The bet launcher is called Alan Muhr, captain of the French Davis Cup team. The one to whom he throws it is 19 years old and has just sent his Polytechnique preparation for a walk to devote himself entirely to tennis. His name: Rene Lacoste. He lost his match, so he didn’t win that suitcase. But an American journalist, having heard of the bet, then gave him a nickname that stuck to his style of play, tenacious, surly, who never let go: “The Alligator”. Because yes, the suitcase that René Lacoste coveted was in crocodile.
This is how the famous logo of Lacoste was born, which adopts this nickname. He asks his friend Robert George, ice hockey player and designer, to make him a crocodile which he sews on his warm-up jackets. He already has a sense of marketing. It makes the very chic and conservative world of tennis tick. And he goes a step further by breaking another code: tennis has so far been played in a shirt. He decides, to be more comfortable, to cut off the sleeves. He has just invented the polo shirt, and started his career in textiles.
Not his only invention
In 1929, with seven Grand Slam victories and two Davis Cup victories, René Lacoste retired… at the age of 25, and created the first brand in history to display his logo on his clothes. It didn’t happen before. But it’s not his only invention: the ball machine for self-training on a court, that’s him, in 1927. He was inspired by the doorbell mechanism in his house.

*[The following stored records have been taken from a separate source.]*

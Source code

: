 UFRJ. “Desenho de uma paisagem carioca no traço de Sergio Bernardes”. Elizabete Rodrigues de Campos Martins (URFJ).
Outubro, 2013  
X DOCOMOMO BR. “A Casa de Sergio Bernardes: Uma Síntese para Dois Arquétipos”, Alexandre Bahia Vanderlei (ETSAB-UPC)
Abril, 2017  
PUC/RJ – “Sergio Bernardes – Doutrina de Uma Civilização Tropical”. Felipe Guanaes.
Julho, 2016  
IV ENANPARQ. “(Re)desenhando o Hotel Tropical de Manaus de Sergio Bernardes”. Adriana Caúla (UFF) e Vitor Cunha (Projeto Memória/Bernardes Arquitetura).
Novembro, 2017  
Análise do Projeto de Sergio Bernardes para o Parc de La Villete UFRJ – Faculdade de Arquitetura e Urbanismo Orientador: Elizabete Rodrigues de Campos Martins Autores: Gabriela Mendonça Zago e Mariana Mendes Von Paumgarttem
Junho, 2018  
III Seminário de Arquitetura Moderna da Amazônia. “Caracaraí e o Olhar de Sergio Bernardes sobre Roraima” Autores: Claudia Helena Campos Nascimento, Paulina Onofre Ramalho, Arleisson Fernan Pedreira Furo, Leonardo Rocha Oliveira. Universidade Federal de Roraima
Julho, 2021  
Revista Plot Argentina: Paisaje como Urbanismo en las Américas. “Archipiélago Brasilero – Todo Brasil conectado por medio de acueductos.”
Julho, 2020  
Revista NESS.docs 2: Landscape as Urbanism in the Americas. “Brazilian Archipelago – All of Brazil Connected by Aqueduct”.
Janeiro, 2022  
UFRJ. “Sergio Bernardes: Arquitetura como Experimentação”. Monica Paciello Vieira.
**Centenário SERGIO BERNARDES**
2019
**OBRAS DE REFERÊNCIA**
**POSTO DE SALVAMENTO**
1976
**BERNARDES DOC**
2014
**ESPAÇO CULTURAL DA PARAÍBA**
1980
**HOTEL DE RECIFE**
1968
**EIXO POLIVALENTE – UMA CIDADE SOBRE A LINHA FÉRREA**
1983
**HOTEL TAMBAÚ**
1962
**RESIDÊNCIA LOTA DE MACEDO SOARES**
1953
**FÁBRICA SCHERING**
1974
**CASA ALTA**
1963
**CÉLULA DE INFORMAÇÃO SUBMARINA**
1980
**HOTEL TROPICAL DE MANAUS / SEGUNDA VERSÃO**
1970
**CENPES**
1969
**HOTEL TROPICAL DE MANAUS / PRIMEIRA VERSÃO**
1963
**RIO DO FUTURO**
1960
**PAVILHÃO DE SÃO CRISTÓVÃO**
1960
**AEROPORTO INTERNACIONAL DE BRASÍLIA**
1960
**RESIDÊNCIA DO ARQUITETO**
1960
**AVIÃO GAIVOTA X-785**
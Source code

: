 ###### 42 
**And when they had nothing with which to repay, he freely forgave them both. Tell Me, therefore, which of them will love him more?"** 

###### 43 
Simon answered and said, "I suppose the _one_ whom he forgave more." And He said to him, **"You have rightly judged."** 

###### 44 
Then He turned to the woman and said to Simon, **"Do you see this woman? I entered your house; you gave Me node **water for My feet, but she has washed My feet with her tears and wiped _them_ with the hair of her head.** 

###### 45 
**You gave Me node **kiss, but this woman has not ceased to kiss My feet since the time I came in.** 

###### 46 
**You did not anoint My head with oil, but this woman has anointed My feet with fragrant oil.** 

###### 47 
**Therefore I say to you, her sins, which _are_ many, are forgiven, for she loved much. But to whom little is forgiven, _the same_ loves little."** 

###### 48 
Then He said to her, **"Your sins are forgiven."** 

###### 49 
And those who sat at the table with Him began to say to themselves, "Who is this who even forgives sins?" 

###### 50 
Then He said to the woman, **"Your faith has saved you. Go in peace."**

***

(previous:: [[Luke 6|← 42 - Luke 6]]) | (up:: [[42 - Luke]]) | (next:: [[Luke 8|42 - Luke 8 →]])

He is also the first to have the idea of put a grip on the handle of your racket to have a better grip, in this case at the time of the surgical plaster. And he is also the one who invents the first metal racket in 1963 whereas until now they were made of wood. Well, finally, a little riddle: who was the last player in history to have won a Grand Slam tournament with a wooden racket? Yannick Noah at Roland-Garros in 1983, 40 years ago.
>> Oh yeah? From Monday to Friday, Florian Gazan answers in one minute all the essential, existential, sometimes completely absurd questions that cross your mind. Very useful or totally useless knowledge to shine in society, absolutely incredible anecdotes to share, amazing stories to tell. And each time, you will say to yourself “Ah yeah?”. An RTL Originals podcast.